National Assembly Speaker Park Byeong-seug met with the presidents of Turkey and Azerbaijan during a nine-day visit that ended Saturday, officials said Sunday. During those meetings the leaders of both nations agreed to deepen economic and diplomatic ties with Korea.

Park stressed the significance of bilateral economic cooperation and asked them to support the efforts of Korean companies to take part in major projects there, according to a statement released by the speaker’s office.

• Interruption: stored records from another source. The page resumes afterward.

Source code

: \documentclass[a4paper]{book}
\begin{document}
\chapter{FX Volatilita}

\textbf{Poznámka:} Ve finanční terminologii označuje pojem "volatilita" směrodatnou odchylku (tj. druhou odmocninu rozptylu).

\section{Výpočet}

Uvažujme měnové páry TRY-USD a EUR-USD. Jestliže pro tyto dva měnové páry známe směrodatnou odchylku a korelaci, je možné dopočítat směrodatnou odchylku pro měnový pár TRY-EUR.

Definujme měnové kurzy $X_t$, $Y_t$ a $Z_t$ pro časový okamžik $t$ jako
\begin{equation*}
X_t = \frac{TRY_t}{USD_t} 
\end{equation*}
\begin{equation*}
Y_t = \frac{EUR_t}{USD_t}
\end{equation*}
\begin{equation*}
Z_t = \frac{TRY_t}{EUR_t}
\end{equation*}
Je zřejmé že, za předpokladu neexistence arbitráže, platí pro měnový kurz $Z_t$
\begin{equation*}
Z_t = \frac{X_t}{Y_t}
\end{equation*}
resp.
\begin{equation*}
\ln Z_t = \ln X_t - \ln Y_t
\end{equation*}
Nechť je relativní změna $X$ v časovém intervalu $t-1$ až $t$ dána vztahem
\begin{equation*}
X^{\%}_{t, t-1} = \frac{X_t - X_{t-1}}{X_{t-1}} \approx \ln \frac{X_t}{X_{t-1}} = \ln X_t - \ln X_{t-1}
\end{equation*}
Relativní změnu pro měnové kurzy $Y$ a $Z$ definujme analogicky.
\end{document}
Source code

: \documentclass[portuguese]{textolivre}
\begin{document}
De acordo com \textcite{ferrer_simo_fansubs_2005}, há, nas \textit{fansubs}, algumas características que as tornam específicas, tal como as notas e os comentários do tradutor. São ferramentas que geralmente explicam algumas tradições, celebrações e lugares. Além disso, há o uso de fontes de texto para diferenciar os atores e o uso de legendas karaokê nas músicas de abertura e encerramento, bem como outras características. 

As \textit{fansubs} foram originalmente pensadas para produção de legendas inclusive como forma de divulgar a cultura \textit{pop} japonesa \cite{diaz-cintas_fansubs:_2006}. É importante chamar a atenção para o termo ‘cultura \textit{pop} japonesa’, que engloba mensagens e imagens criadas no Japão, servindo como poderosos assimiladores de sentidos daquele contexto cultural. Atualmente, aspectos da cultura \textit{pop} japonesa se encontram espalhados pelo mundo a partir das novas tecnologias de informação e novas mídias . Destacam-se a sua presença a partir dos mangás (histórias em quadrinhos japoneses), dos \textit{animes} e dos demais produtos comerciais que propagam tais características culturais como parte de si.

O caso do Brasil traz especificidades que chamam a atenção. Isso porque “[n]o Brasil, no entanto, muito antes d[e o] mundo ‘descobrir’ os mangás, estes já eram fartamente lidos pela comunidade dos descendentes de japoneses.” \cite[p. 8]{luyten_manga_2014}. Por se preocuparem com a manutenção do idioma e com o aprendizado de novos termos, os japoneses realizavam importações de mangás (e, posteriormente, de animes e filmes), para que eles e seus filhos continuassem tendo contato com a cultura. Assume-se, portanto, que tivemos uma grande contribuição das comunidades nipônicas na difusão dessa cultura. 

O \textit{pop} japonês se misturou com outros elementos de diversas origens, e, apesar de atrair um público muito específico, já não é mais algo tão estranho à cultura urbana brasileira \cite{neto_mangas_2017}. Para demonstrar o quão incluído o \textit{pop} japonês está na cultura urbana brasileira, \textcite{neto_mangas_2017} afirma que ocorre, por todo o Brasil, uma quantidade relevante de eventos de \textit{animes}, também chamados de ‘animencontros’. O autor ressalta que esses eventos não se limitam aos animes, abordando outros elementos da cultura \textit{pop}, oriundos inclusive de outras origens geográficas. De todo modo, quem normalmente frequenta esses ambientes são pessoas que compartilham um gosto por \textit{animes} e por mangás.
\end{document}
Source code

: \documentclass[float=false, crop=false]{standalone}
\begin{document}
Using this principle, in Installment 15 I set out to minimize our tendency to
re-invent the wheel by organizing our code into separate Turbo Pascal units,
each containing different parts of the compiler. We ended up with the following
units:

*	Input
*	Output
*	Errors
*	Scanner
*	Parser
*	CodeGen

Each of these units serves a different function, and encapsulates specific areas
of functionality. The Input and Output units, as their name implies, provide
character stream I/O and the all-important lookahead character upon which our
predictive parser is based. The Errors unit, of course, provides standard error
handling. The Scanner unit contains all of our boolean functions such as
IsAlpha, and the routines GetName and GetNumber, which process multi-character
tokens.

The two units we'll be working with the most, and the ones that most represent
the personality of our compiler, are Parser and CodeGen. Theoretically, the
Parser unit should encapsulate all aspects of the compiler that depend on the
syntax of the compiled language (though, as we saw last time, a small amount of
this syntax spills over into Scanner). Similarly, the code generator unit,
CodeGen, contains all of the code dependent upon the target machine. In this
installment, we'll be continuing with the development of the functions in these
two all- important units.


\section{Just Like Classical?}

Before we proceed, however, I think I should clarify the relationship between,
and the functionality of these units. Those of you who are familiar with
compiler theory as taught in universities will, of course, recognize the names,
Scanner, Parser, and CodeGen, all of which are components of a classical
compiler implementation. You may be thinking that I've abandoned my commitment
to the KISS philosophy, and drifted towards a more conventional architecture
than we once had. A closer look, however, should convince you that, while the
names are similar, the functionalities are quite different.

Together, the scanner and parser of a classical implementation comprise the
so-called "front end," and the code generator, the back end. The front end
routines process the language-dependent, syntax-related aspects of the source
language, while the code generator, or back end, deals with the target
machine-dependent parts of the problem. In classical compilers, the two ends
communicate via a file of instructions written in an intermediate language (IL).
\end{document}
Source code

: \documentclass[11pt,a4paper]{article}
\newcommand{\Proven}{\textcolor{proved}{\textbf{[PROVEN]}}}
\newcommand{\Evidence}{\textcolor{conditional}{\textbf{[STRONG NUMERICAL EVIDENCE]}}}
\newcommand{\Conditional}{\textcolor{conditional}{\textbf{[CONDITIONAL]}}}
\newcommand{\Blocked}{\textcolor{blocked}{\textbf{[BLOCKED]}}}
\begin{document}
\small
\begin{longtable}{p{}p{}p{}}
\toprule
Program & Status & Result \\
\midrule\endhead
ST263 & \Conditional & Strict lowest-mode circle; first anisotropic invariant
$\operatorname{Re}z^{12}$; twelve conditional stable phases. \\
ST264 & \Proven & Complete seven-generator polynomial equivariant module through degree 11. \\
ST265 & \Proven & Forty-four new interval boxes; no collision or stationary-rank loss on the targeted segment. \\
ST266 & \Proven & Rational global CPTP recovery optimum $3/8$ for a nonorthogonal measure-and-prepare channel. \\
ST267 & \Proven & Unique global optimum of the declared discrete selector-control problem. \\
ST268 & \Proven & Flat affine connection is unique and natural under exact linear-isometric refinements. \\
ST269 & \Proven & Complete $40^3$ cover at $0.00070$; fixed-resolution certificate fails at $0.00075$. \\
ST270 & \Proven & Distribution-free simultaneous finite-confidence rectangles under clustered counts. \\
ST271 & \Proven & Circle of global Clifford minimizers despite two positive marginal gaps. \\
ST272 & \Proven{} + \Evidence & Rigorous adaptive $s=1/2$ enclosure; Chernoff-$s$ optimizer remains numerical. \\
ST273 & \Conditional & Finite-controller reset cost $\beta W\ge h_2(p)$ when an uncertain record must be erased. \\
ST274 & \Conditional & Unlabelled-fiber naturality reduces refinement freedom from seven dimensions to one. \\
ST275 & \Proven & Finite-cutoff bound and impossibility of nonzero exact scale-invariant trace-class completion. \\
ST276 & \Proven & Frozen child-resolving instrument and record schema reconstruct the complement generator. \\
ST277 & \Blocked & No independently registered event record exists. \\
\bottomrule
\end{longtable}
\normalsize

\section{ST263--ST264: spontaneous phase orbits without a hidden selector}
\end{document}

Park visited Turkey from Aug. 14 to Aug. 18 and met with President Recep Tayyip Erdogan and Grand National Assembly Speaker Mustafa Sentop. They discussed ways to explore joint business opportunities in major infrastructure projects in countries bordering Turkey, as well as ways to promote cooperation in the defense industry.

In a meeting with Erdogan, Park said, “The construction of the Canakkale 1915 Bridge proceeded earlier than the expected timeline. If completed, the bridge will become a significant symbol of the bilateral relationship between our two countries.”

He asked the president to pay special attention to Korean businesses in Turkey so that they could continue to take part in the country’s infrastructure projects. He also expressed hope that Korean companies would expand their business not only in Turkey but also in neighboring countries.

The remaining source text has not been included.